• **Your assignment**: Skip any image you find and restate the rest of the data word for word.

[[ Given data, beginning ]]

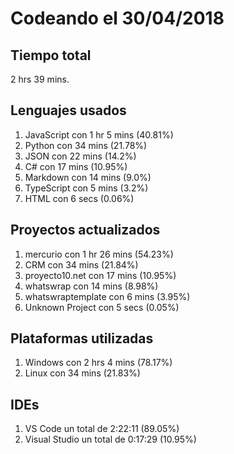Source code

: # Codeando el 30/04/2018

## Tiempo total
2 hrs 39 mins.

## Lenguajes usados
1. JavaScript con 1 hr 5 mins (40.81%)
1. Python con 34 mins (21.78%)
1. JSON con 22 mins (14.2%)
1. C# con 17 mins (10.95%)
1. Markdown con 14 mins (9.0%)
1. TypeScript con 5 mins (3.2%)
1. HTML con 6 secs (0.06%)

## Proyectos actualizados
1. mercurio con 1 hr 26 mins (54.23%)
1. CRM con 34 mins (21.84%)
1. proyecto10.net con 17 mins (10.95%)
1. whatswrap con 14 mins (8.98%)
1. whatswraptemplate con 6 mins (3.95%)
1. Unknown Project con 5 secs (0.05%)

## Plataformas utilizadas
1. Windows con 2 hrs 4 mins (78.17%)
1. Linux con 34 mins (21.83%)

## IDEs
1. VS Code un total de 2:22:11 (89.05%)
1. Visual Studio un total de 0:17:29 (10.95%)
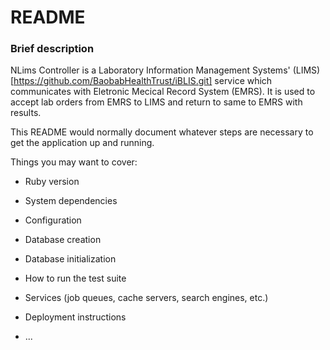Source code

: # README

### Brief description
NLims Controller is a Laboratory Information Management Systems' (LIMS) [https://github.com/BaobabHealthTrust/iBLIS.git] service which communicates with Eletronic Mecical Record System (EMRS). It is used to accept lab orders from EMRS to LIMS and return to same to EMRS with results.

This README would normally document whatever steps are necessary to get the
application up and running.

Things you may want to cover:

* Ruby version

* System dependencies

* Configuration

* Database creation

* Database initialization

* How to run the test suite

* Services (job queues, cache servers, search engines, etc.)

* Deployment instructions

* ...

[[ Given data, end ]]

• **Result**:
Source code

: # Codeando el 30/04/2018

## Tiempo total
2 hrs 39 mins.

## Lenguajes usados
1. JavaScript con 1 hr 5 mins (40.81%)
1. Python con 34 mins (21.78%)
1. JSON con 22 mins (14.2%)
1. C# con 17 mins (10.95%)
1. Markdown con 14 mins (9.0%)
1. TypeScript con 5 mins (3.2%)
1. HTML con 6 secs (0.06%)

## Proyectos actualizados
1. mercurio con 1 hr 26 mins (54.23%)
1. CRM con 34 mins (21.84%)
1. proyecto10.net con 17 mins (10.95%)
1. whatswrap con 14 mins (8.98%)
1. whatswraptemplate con 6 mins (3.95%)
1. Unknown Project con 5 secs (0.05%)

## Plataformas utilizadas
1. Windows con 2 hrs 4 mins (78.17%)
1. Linux con 34 mins (21.83%)

## IDEs
1. VS Code un total de 2:22:11 (89.05%)
1. Visual Studio un total de 0:17:29 (10.95%)
Source code

: # README

### Brief description
NLims Controller is a Laboratory Information Management Systems' (LIMS) [https://github.com/BaobabHealthTrust/iBLIS.git] service which communicates with Eletronic Mecical Record System (EMRS). It is used to accept lab orders from EMRS to LIMS and return to same to EMRS with results.

This README would normally document whatever steps are necessary to get the
application up and running.

Things you may want to cover:

* Ruby version

* System dependencies

* Configuration

* Database creation

* Database initialization

* How to run the test suite

* Services (job queues, cache servers, search engines, etc.)

* Deployment instructions

* ...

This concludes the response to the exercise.